Saved entries
□ □ □ □ □ □ □

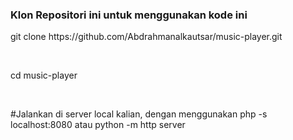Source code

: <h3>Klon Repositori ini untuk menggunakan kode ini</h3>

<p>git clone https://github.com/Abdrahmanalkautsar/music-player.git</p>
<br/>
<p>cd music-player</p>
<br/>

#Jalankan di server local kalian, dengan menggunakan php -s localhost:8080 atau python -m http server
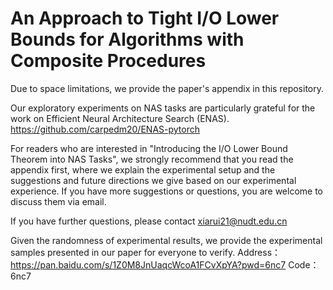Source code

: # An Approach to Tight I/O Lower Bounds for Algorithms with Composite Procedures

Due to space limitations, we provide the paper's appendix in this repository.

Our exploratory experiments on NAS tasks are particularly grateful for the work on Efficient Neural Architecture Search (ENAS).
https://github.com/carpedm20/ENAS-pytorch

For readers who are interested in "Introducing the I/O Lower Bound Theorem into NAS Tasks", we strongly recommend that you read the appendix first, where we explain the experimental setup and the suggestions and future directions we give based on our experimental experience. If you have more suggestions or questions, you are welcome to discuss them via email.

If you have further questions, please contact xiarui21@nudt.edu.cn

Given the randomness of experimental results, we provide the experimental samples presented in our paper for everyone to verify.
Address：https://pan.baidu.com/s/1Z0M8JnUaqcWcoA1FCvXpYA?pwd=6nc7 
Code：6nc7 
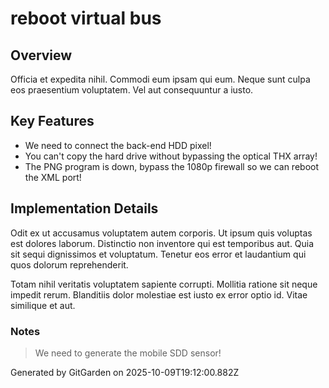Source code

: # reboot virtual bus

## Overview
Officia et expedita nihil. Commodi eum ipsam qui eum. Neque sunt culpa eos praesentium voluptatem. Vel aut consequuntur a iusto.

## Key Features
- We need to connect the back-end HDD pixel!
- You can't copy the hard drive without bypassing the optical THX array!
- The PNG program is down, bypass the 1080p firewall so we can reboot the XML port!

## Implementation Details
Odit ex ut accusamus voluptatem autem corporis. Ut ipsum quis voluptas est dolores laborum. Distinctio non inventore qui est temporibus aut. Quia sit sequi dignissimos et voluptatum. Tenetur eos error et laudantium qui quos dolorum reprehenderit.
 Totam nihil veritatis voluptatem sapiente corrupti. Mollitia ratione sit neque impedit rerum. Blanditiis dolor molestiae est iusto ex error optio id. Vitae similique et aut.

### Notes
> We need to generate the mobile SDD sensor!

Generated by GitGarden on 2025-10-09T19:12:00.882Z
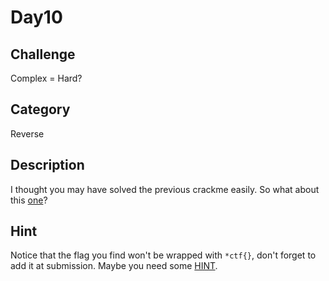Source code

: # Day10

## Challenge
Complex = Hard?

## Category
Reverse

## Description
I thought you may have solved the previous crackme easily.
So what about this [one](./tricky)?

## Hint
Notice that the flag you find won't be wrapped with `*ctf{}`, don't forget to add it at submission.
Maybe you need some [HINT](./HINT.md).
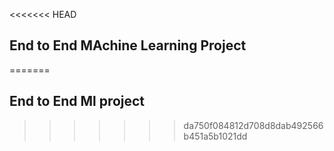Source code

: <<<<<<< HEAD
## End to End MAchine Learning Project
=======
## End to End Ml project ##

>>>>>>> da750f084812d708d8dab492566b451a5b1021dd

□ □ □ □ □ □ □

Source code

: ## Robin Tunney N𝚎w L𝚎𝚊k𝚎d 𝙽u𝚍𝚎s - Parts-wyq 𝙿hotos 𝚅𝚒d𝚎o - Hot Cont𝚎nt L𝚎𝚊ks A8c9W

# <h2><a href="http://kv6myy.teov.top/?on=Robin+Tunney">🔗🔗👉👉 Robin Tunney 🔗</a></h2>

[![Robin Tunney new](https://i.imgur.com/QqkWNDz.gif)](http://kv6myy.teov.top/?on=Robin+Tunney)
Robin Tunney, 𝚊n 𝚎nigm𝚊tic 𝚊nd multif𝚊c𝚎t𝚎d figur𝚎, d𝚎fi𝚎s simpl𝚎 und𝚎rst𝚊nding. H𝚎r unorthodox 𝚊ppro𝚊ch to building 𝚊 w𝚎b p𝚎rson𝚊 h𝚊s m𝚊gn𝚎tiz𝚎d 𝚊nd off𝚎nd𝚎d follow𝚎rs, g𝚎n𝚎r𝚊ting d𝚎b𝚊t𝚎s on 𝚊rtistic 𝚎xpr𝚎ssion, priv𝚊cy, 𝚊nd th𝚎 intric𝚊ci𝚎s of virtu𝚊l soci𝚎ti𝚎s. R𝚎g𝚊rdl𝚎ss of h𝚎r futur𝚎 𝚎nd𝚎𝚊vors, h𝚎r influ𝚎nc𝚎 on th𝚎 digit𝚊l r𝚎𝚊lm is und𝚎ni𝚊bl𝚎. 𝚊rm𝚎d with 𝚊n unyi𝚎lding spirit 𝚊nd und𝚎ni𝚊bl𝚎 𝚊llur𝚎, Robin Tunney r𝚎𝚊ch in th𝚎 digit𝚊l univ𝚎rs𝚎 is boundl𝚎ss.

□ □ □ □ □ □ □

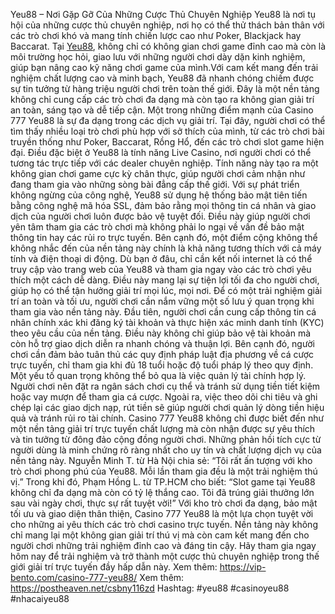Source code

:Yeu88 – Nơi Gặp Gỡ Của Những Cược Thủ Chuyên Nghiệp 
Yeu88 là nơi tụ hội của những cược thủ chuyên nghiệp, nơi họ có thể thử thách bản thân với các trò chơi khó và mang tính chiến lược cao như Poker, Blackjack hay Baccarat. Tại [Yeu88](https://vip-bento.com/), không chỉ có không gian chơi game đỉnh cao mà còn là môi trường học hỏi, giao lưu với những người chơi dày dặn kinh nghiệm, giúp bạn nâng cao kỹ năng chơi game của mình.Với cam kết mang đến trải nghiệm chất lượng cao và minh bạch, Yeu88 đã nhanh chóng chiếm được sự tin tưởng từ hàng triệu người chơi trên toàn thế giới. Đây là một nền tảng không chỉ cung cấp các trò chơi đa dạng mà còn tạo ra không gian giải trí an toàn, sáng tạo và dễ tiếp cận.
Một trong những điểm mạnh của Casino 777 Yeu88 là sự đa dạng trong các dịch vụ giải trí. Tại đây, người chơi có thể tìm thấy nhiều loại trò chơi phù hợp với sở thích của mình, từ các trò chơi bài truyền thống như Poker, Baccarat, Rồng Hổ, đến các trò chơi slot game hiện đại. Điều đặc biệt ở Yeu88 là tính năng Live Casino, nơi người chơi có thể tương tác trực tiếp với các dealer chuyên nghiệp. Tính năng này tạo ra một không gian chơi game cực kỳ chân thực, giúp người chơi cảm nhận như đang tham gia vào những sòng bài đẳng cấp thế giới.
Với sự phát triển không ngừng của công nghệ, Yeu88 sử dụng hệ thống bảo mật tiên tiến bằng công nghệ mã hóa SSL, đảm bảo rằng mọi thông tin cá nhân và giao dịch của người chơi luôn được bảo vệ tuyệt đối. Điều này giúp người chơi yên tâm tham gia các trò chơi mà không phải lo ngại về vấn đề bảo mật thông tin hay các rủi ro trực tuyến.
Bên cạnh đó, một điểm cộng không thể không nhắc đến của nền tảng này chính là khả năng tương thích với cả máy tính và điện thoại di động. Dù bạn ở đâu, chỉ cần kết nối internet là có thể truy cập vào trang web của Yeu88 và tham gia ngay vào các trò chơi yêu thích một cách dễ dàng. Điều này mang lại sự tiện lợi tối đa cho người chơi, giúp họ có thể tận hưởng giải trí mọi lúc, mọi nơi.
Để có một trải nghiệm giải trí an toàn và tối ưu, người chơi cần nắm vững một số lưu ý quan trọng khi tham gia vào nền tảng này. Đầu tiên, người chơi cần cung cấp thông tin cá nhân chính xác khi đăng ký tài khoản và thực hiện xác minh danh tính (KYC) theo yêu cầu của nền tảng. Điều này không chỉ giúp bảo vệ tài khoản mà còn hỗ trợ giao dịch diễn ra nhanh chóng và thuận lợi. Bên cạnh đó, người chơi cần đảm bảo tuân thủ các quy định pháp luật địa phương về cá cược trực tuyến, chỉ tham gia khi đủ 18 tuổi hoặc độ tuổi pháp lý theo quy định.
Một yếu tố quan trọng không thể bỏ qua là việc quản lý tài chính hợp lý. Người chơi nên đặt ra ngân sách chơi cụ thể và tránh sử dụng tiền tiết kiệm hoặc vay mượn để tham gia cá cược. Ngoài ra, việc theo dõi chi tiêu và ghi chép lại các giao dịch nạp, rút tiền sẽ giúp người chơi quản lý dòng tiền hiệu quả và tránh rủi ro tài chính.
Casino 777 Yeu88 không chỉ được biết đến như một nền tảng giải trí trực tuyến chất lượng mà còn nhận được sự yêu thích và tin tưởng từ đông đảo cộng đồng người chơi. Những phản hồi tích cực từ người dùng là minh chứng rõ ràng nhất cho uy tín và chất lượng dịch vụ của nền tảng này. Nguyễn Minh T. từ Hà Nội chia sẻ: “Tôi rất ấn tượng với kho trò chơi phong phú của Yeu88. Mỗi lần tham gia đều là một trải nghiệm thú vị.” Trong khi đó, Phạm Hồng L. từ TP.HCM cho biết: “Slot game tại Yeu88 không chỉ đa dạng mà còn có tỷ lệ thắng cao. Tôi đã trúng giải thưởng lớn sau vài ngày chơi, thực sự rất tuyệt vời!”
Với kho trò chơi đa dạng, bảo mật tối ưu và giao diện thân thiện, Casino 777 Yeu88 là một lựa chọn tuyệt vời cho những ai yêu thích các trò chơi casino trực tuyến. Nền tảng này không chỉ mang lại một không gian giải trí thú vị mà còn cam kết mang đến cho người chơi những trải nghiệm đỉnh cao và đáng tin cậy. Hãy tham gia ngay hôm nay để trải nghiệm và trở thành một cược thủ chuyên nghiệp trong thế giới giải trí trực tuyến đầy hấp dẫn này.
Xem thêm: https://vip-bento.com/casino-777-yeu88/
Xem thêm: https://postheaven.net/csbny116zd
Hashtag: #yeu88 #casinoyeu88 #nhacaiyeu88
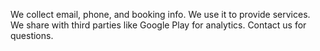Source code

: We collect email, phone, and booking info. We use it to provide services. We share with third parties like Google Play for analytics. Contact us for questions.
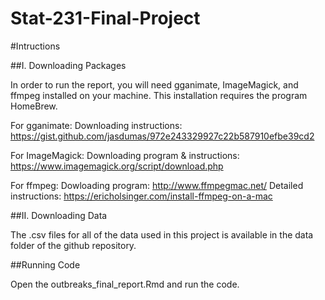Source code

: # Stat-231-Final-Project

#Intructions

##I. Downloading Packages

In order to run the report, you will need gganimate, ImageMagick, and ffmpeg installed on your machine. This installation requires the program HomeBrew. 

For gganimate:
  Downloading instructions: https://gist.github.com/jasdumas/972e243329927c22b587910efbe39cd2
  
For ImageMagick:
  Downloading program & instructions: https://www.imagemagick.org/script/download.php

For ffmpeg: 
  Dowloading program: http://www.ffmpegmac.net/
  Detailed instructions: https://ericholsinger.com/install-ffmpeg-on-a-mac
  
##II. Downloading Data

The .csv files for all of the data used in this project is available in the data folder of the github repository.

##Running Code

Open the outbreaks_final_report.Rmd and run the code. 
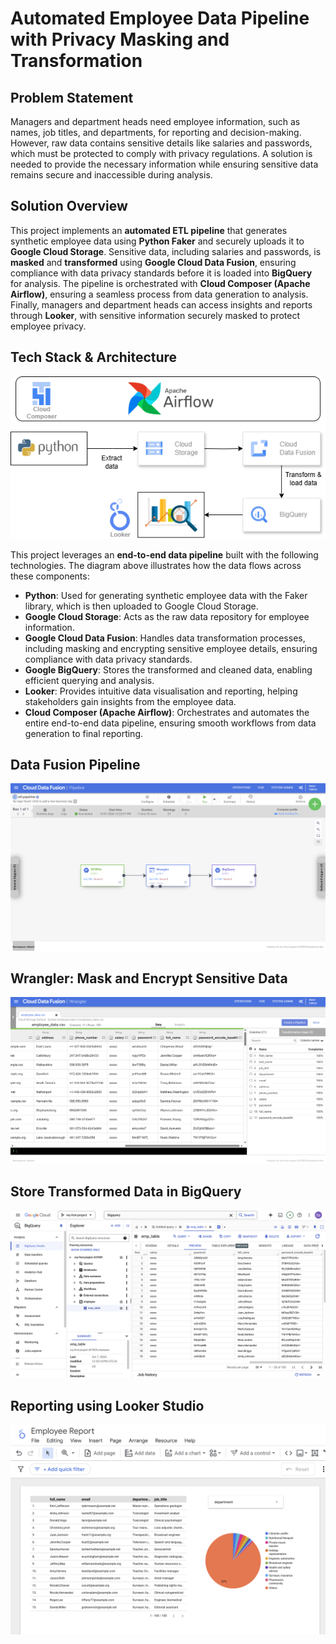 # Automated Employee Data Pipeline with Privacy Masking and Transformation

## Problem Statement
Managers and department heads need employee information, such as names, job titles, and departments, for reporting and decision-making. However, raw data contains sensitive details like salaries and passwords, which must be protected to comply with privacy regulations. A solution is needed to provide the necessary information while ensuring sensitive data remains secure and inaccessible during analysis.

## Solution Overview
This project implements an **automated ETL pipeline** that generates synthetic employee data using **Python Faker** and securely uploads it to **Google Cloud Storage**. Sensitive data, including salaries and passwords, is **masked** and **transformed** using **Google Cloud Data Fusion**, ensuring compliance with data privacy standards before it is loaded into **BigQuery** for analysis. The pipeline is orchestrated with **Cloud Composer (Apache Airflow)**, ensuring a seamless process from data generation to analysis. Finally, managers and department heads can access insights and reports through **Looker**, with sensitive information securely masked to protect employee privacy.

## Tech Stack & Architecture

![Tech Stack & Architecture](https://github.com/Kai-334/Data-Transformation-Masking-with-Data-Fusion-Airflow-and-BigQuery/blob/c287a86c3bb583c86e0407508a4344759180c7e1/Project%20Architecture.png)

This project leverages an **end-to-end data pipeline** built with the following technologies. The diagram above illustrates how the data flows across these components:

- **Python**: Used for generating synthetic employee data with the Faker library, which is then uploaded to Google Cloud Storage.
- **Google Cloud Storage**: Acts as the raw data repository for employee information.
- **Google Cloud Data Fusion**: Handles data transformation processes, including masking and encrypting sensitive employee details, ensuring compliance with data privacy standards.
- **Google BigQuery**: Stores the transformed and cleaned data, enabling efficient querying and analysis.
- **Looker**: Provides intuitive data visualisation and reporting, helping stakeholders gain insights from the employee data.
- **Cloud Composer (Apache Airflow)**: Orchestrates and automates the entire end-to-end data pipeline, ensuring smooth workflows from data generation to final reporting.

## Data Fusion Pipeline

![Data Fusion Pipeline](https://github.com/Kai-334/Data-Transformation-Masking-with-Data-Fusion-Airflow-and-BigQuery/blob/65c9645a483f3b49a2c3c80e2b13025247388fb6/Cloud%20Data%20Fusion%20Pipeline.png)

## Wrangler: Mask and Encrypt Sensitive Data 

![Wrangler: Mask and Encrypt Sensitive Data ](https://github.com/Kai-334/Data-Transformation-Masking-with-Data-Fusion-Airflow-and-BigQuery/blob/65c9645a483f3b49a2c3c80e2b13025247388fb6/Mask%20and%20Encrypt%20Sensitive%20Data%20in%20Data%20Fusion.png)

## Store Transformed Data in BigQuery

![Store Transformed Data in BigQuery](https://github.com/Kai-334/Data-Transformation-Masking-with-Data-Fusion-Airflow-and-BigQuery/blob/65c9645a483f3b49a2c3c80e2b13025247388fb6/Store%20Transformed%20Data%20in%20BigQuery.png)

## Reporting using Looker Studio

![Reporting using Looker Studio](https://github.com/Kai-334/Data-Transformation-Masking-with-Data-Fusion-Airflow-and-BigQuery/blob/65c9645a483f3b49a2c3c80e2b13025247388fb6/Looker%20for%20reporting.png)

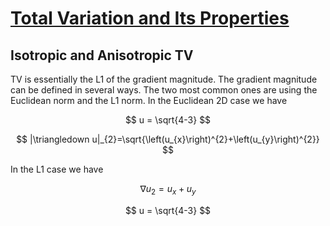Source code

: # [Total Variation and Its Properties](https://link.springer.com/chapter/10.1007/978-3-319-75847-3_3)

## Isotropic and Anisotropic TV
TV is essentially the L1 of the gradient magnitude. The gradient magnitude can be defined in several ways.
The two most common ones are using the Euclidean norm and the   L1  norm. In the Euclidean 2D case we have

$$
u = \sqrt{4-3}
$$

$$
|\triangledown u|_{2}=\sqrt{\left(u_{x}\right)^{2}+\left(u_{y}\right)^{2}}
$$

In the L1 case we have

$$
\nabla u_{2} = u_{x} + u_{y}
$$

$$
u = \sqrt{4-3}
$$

□ □ □ □ □ □ □

### Task
All that is needed is the exact run of lines above from the line containing "This project leverages" through the line containing "- **Python**: Used", both of them included.

### Your response
This project leverages an **end-to-end data pipeline** built with the following technologies. The diagram above illustrates how the data flows across these components:

- **Python**: Used for generating synthetic employee data with the Faker library, which is then uploaded to Google Cloud Storage.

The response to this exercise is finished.